Men pay 27% more for car insurance despite EU gender rules
Between June and August 2017, the average car insurance policy for a man was £821 compared with £649 for women.
The EU Gender Directive was implemented in December 2012 but research from comparison site comparethemarket found that the gap has widened nearly 8% since then.
In January 2013, the average policy for a male driver cost £591.70 compared to £493.88 for women – a difference of almost 20%, with the gap steadily widening over the past four years.
While women are still paying less for their car insurance, the gap between the cheapest premium and the average premium was wider for men than for women, suggesting that men stand to save more by shopping around.
Between June and August 2017, the difference between the cheapest and average policy for women was £101.21, while the difference between the cheapest and the average policy for men was £151.67.
John Miles, head of motor at comparethemarket, said: “This data shows how little difference the EU Gender Directive has had on insurance premiums, with providers still giving big discounts to women.
“This is likely due to a number of factors, such as statistically higher accident rates for men and more men than woman driving business and commercial vehicles – which are higher risk.
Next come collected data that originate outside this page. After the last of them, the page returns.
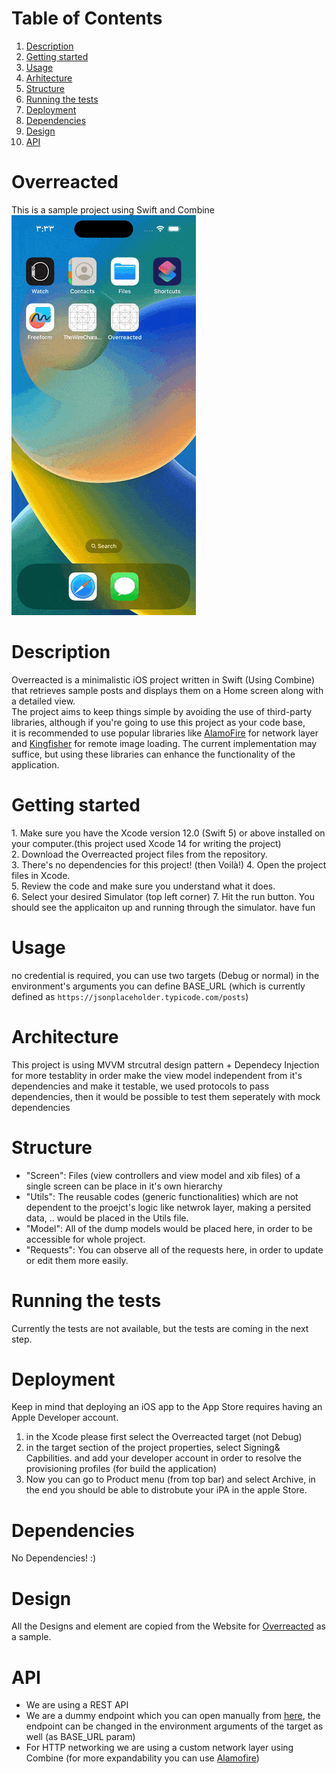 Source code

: # Table of Contents
1. [Description](#description)
2. [Getting started](#getting-started)
3. [Usage](#usage)
4. [Arhitecture](#arhitecture)
5. [Structure](#structure)
6. [Running the tests](#running-the-tests)
7. [Deployment](#deployment)
8. [Dependencies](#dependencies)
9. [Design](#design)
10. [API](#api)

# Overreacted
This is a sample project using Swift and Combine <br />
![](https://github.com/aliunco/overreacted/blob/main/demo.gif?raw=true)

# Description

Overreacted is a minimalistic iOS project written in Swift (Using Combine) that retrieves sample posts and displays them on a Home screen along with a detailed view. <br />
The project aims to keep things simple by avoiding the use of third-party libraries, although if you're going to use this project as your code base, <br />
it is recommended to use popular libraries like [AlamoFire](https://github.com/Alamofire/Alamofire) for network layer and [Kingfisher](https://github.com/onevcat/Kingfisher) for remote image loading. 
The current implementation may suffice, but using these libraries can enhance the functionality of the application. 

# Getting started
<p>
1. Make sure you have the Xcode version 12.0 (Swift 5) or above installed on your computer.(this project used Xcode 14 for writing the project)<br>
2. Download the Overreacted project files from the repository.<br>
3. There's no dependencies for this project! (then Voilà!)
4. Open the project files in Xcode.<br>
5. Review the code and make sure you understand what it does.<br>
6. Select your desired Simulator (top left corner)
7. Hit the run button.
You should see the applicaiton up and running through the simulator. have fun<br>

# Usage
no credential is required, you can use two targets (Debug or normal)
in the environment's arguments you can define BASE_URL (which is currently defined as `https://jsonplaceholder.typicode.com/posts`)

# Architecture
This project is using MVVM strcutral design pattern + Dependecy Injection for more testablity
in order make the view model independent from it's dependencies and make it testable, we used protocols to pass dependencies, 
then it would be possible to test them seperately with mock dependencies

# Structure 
* "Screen": Files (view controllers and view model and xib files) of a single screen
can be place in it's own hierarchy 
* "Utils": The reusable codes (generic functionalities) which are not dependent to the proejct's logic like netwrok layer, 
making a persited data, .. would be placed in the Utils file.
* "Model": All of the dump models would be placed here, in order to be accessible for whole project. 
* "Requests": You can observe all of the requests here, in order to update or edit them more easily.

# Running the tests
Currently the tests are not available, but the tests are coming in the next step.

# Deployment
Keep in mind that deploying an iOS app to the App Store requires having an 
Apple Developer account.

1. in the Xcode please first select the Overreacted target (not Debug)
2. in the target section of the project properties, select Signing& Capbilities. 
and add your developer account in order to resolve the provisioning profiles (for build the application)
3. Now you can go to Product menu (from top bar) and select Archive, in the end you should be able to distrobute your iPA in the apple Store.

# Dependencies
No Dependencies! :)

# Design 
All the Designs and element are copied from the Website for [Overreacted](https://overreacted.io/)
as a sample.

# API 
* We are using a REST API
* We are a dummy endpoint which you can open manually from [here](https://jsonplaceholder.typicode.com), the endpoint can be changed in the 
environment arguments of the target as well (as BASE_URL param)
* For HTTP networking we are using a custom network layer using Combine (for more expandability you can use [Alamofire](https://github.com/Alamofire/Alamofire))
The directive removed the ability of providers to give default discounts to women; however, the statistics and risk models used by insurers mean that the result is largely the same.”
Miles added that the past three years have been “relentless” for British drivers, with the average insurance premium rising by over 38% to £740.
“The past year has been particularly hard, with changes to Insurance Premium Tax and the personal injury discount, or ‘Ogden’, rate draining the pockets of motorists at a time that wage growth remains stagnant. Although the Ogden rate looks like it might be changed, some damage has already been done for drivers,” he said.